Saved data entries
────────────────

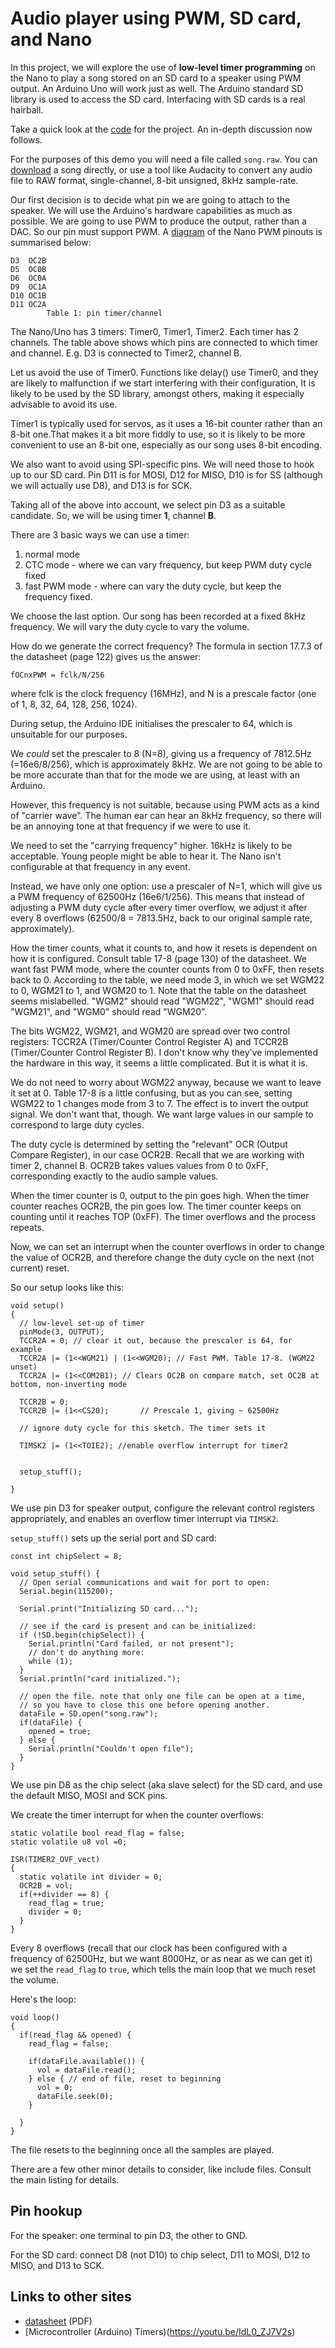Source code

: # Audio player using PWM, SD card, and Nano

In this project, we will explore the use of **low-level timer programming**
on the 
Nano to play a song stored on an SD card to a speaker using PWM output. 
An Arduino Uno will work just as well.
The 
Arduino standard SD library is used to access the SD card. Interfacing
with SD cards is a real hairball.

Take a quick look at the [code](https://github.com/blippy/rpi/blob/master/audio/pwm-audio-sdcard-nano/pwm-audio-sdcard-nano.ino) for the project. 
An in-depth discussion now follows.

For the purposes of this demo you will need a file called `song.raw`. You can
[download](https://drive.google.com/file/d/1fU7viQhGI5p9GGPTPLHQ3CrVoz7BrtE9/view?usp=sharing) a song directly, or use a tool like Audacity to convert any audio
file to RAW format, single-channel, 8-bit unsigned, 8kHz sample-rate.

Our first decision is to decide what pin we are going to attach to the speaker.
We will use the Arduino's hardware capabilities as much as possible. We are
going to use PWM to produce the output, rather than a DAC. So our 
pin must support PWM. A 
[diagram](https://z900collector.files.wordpress.com/2014/11/arduino-nano-pins.png)
of the Nano PWM pinouts is summarised below:

```
D3  OC2B
D5  OC0B
D6  OC0A
D9  OC1A
D10 OC1B
D11 OC2A
        Table 1: pin timer/channel
```

The Nano/Uno has 3 timers: Timer0, Timer1, Timer2. Each timer has 2 channels.
The table above shows which pins are connected to which timer and channel. 
E.g. D3 is connected to Timer2, channel B.

Let us avoid the use of Timer0. Functions like delay() use Timer0, and they
are likely to malfunction if we start interfering with their configuration,
It is likely to be used by the SD library, amongst others, making it
especially advisable to avoid its use.

Timer1 is typically used for servos, as it uses a 16-bit counter rather
than an 8-bit one.That makes it a bit more fiddly to use, so it is likely
to be more convenient to use an 8-bit one, especially as our song uses
8-bit encoding.

We also want to avoid using SPI-specific pins. We will need those to hook
up to our SD card. Pin D11 is for MOSI, D12 for MISO, D10 is for SS 
(although we will actually use D8), and D13 is for SCK.

Taking all of the above into account, we select pin D3 as a suitable 
candidate. So, we will be using timer **1**, channel **B**.

There are 3 basic ways we can use a timer:
1. normal mode
2. CTC mode - where we can vary frequency, but keep PWM duty cycle fixed
3. fast PWM mode - where can vary the duty cycle, but keep the frequency fixed.

We choose the last option. Our song has been recorded at a fixed 8kHz
frequency. We will vary the duty cycle to vary the volume.

How do we generate the correct frequency? The formula in section 17.7.3 of the 
datasheet (page 122) gives us the answer:
```
fOCnxPWM = fclk/N/256
```
where fclk is the clock frequency (16MHz), and N is a prescale factor
(one of 1, 8, 32, 64, 128, 256, 1024).

During setup, the Arduino IDE initialises the prescaler to 64, which is
unsuitable for our purposes.

We *could* set the prescaler to 8 (N=8), giving us a frequency of 
7812.5Hz (=16e6/8/256), which is approximately 8kHz. We are not going
to be able to be more accurate than that for the mode we are using,
at least with an Arduino. 

However, this frequency is not suitable, because using PWM acts as a kind
of "carrier wave". The human ear can hear an 8kHz frequency, so there will
be an annoying tone at that frequency if we were to use it. 

We need to set the "carrying frequency" higher. 16kHz is likely to be 
acceptable. Young people might be able to hear it. The Nano isn't configurable
at that frequency in any event.

Instead, we have only one option: use a prescaler of N=1, which will give 
us a PWM frequency of 62500Hz (16e6/1/256). This means that instead of adjusting
a PWM duty cycle after every timer overflow, we adjust it after every 8 
overflows (62500/8 = 7813.5Hz, back to our original sample rate, 
approximately).

How the timer counts, what it counts to, and how it resets is dependent
on how it is configured. Consult table 17-8 (page 130) of the datasheet.
We want fast PWM mode, where the counter counts from 0 to 0xFF, then resets
back to 0. According to the table, we need mode 3, in which we set
WGM22 to 0, WGM21 to 1, and WGM20 to 1. Note that the table on the
datasheet seems mislabelled. "WGM2" should read "WGM22", "WGM1" should
read "WGM21", and "WGM0" should read "WGM20".

The bits WGM22, WGM21, and  WGM20 are spread over two control registers:
TCCR2A (Timer/Counter Control Register A) and TCCR2B (Timer/Counter
Control Register B). I don't know why they've implemented the hardware
in this way, it seems a little complicated. But it is what it is.

We do not need to worry about WGM22 anyway, because we want to leave it set 
at 0. Table 17-8 is a little confusing, but as you can see, setting WGM22 to 1
changes mode from 3 to 7. The effect is to invert the output signal. 
We don't want that, though. We want large values in our sample to correspond
to large duty cycles.

The duty cycle is determined by setting the "relevant" 
OCR (Output Compare Register), in our case OCR2B. Recall that we
are working with timer 2, channel B.
OCR2B takes values values from 0 to 0xFF, corresponding exactly to the
audio sample values.

When the timer counter is 0, output to the pin goes high. When the timer
counter reaches OCR2B, the pin goes low. The timer counter keeps on
counting until it reaches TOP (0xFF). The timer overflows and the 
process repeats. 

Now, we can set an interrupt when the counter overflows in order to 
change the value of OCR2B, and therefore change the duty cycle 
on the next (not current) reset. 

So our setup looks like this:
```
void setup()
{
  // low-level set-up of timer
  pinMode(3, OUTPUT);
  TCCR2A = 0; // clear it out, because the prescaler is 64, for example
  TCCR2A |= (1<<WGM21) | (1<<WGM20); // Fast PWM. Table 17-8. (WGM22 unset)
  TCCR2A |= (1<<COM2B1); // Clears OC2B on compare match, set OC2B at bottom, non-inverting mode
   
  TCCR2B = 0;
  TCCR2B |= (1<<CS20);       // Prescale 1, giving ~ 62500Hz

  // ignore duty cycle for this sketch. The timer sets it

  TIMSK2 |= (1<<TOIE2); //enable overflow interrupt for timer2


  setup_stuff();

}
```

We use pin D3 for speaker output, configure the relevant control registers
appropriately, and enables an overflow timer interrupt via `TIMSK2`. 

`setup_stuff()` sets up the serial port and SD card:

```
const int chipSelect = 8;

void setup_stuff() {
  // Open serial communications and wait for port to open:
  Serial.begin(115200);
 
  Serial.print("Initializing SD card...");

  // see if the card is present and can be initialized:
  if (!SD.begin(chipSelect)) {
    Serial.println("Card failed, or not present");
    // don't do anything more:
    while (1);
  }
  Serial.println("card initialized.");

  // open the file. note that only one file can be open at a time,
  // so you have to close this one before opening another.
  dataFile = SD.open("song.raw");
  if(dataFile) {
    opened = true;
  } else {
    Serial.println("Couldn't open file");
  }
}
```

We use pin D8 as the chip select (aka slave select) for the SD card,
and use the default MISO, MOSI and SCK pins. 

We create the timer interrupt for when the counter overflows:
```
static volatile bool read_flag = false;
static volatile u8 vol =0;

ISR(TIMER2_OVF_vect)
{
  static volatile int divider = 0;
  OCR2B = vol;
  if(++divider == 8) {
    read_flag = true;
    divider = 0;    
  } 
}
```

Every 8 overflows (recall that our clock has been configured with a frequency 
of 62500Hz, but we want 8000Hz, or as near as we can get it) we set the 
`read_flag` to `true`, which tells the main loop that we much reset the
volume. 

Here's the loop:
```
void loop()
{
  if(read_flag && opened) {
    read_flag = false;
   
    if(dataFile.available()) {
      vol = dataFile.read();
    } else { // end of file, reset to beginning
      vol = 0;
      dataFile.seek(0);
    }
    
  }
}
```

The file resets to the beginning once all the samples are played.

There are a few other minor details to consider, like include files. 
Consult the main listing for details.


## Pin hookup

For the speaker: one terminal to pin D3, the other to GND.

For the SD card: connect D8 (not D10) to chip select, D11 to MOSI, 
D12 to MISO, and D13 to SCK.


## Links to other sites

* [datasheet](http://ww1.microchip.com/downloads/en/DeviceDoc/Atmel-7810-Automotive-Microcontrollers-ATmega328P_Datasheet.pdf) (PDF)
* [Microcontroller (Arduino) Timers)(https://youtu.be/IdL0_ZJ7V2s)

────────────────

Of the entries above, transcribe exactly those lines that fall between the line containing "approximately)." and the line containing "back to 0. According", together with those two lines.

ANSWER
approximately).

How the timer counts, what it counts to, and how it resets is dependent
on how it is configured. Consult table 17-8 (page 130) of the datasheet.
We want fast PWM mode, where the counter counts from 0 to 0xFF, then resets
back to 0. According to the table, we need mode 3, in which we set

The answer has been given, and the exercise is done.